独ソ戦無名戦士の墓、アレクサンドル庭園、モスクワ

「実際にはスターリンは、他の統計のデータを知っていた。そちらのほうの犠牲者数は、1946年初めに委員会がスターリンに提出した報告に含まれていた。この委員会を率いていたのは、ゴスプラン(国家計画委員会)議長のニコライ・ヴォズネセンスキーだった」。ロシア歴史学研究所のヴィクトル・ゼムスコフ教授はこう指摘する

 ゼムスコフ教授の推測によれば、スターリンは、ソ連国民にも世界にも、本当の損害の規模を隠そうと躍起になっていた。それは、ソ連が戦争で弱体化したことを暴露しないためだった。

 にもかかわらず、その公式の推定700万人という犠牲者数は長続きしなかった。
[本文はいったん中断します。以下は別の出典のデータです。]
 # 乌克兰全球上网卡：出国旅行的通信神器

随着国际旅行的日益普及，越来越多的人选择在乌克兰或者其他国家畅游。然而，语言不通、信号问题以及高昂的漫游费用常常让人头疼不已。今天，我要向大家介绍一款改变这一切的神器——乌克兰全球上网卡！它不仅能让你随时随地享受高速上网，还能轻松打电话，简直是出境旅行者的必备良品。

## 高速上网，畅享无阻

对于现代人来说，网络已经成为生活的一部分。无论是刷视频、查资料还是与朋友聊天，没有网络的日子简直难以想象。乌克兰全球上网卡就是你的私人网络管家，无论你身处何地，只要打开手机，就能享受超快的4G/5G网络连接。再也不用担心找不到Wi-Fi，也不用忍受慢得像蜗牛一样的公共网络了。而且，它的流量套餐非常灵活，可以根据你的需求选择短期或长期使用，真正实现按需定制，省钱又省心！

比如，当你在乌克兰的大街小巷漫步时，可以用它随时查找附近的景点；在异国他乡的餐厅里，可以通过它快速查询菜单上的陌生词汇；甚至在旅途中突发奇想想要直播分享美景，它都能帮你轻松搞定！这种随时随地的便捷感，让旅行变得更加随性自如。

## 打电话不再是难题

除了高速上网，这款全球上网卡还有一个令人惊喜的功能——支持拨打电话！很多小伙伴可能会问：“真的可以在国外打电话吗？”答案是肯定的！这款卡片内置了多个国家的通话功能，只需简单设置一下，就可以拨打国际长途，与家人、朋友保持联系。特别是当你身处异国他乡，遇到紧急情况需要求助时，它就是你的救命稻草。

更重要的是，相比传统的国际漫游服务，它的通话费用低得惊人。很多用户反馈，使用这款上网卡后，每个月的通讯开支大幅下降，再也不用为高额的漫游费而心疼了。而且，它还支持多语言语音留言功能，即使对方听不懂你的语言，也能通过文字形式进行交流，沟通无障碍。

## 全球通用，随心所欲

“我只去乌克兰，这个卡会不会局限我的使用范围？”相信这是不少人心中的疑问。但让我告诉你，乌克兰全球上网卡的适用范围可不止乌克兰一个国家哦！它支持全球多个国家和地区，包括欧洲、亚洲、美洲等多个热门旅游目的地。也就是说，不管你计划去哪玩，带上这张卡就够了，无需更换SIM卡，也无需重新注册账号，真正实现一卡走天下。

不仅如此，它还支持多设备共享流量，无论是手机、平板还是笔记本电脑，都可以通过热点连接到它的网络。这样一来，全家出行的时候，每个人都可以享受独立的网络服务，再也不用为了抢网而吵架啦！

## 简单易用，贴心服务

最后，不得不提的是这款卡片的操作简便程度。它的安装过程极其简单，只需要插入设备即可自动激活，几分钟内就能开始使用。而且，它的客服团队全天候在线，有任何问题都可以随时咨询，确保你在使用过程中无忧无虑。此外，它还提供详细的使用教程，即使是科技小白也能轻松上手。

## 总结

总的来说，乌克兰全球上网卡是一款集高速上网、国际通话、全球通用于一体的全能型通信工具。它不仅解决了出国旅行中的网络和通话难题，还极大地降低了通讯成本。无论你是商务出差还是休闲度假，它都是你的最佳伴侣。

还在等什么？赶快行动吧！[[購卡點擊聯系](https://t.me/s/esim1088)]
ほとんどのソ連国民がこの数は少なすぎると確信していたからだ。

 1965年、スターリン後にソ連の指導者となったニキータ・フルシチョフはもっと大きな数字「2000万人」を示した。

 そして、その後のソ連時代を通じて、これが公式の数字になる。フルシチョフ後の指導者、レオニード・ブレジネフも、この数字を一貫して示したが、ただし「以上」を付け加えて、「2000万人以上」とした。

 その際、フルシチョフもブレジネフも、「戦争の犠牲者」という言い方をした。つまり、戦場で死んだ人、ドイツ軍による占領の犠牲者、餓死した人などを区別せずに、ひとまとめにしている。

 ソ連崩壊の後、推定死者数は再び増加した。ロシア当局が公式に認めている最新の発表によると、犠牲者全体(兵士と民間人の両方を含む)は、2660万人にのぼっている

 これが今日の公式な推定犠牲者数だ(2019年現在)。少なくとも、ロシア当局者は、この数字を「戦勝記念日」その他の記念日に示している。

数字の細部を見ると

レニングラード包囲戦中の市民達

 ところで、これらの数字を扱う際には、第二次世界大戦全体は考慮に入れていない。対象は、1941~1945年の独ソ戦(大祖国戦争)のみだ。1939~1941年の軍事行動(ポーランドへの侵攻と、フィンランドとの「冬戦争」)、さらに1945年の対日戦は除かれている。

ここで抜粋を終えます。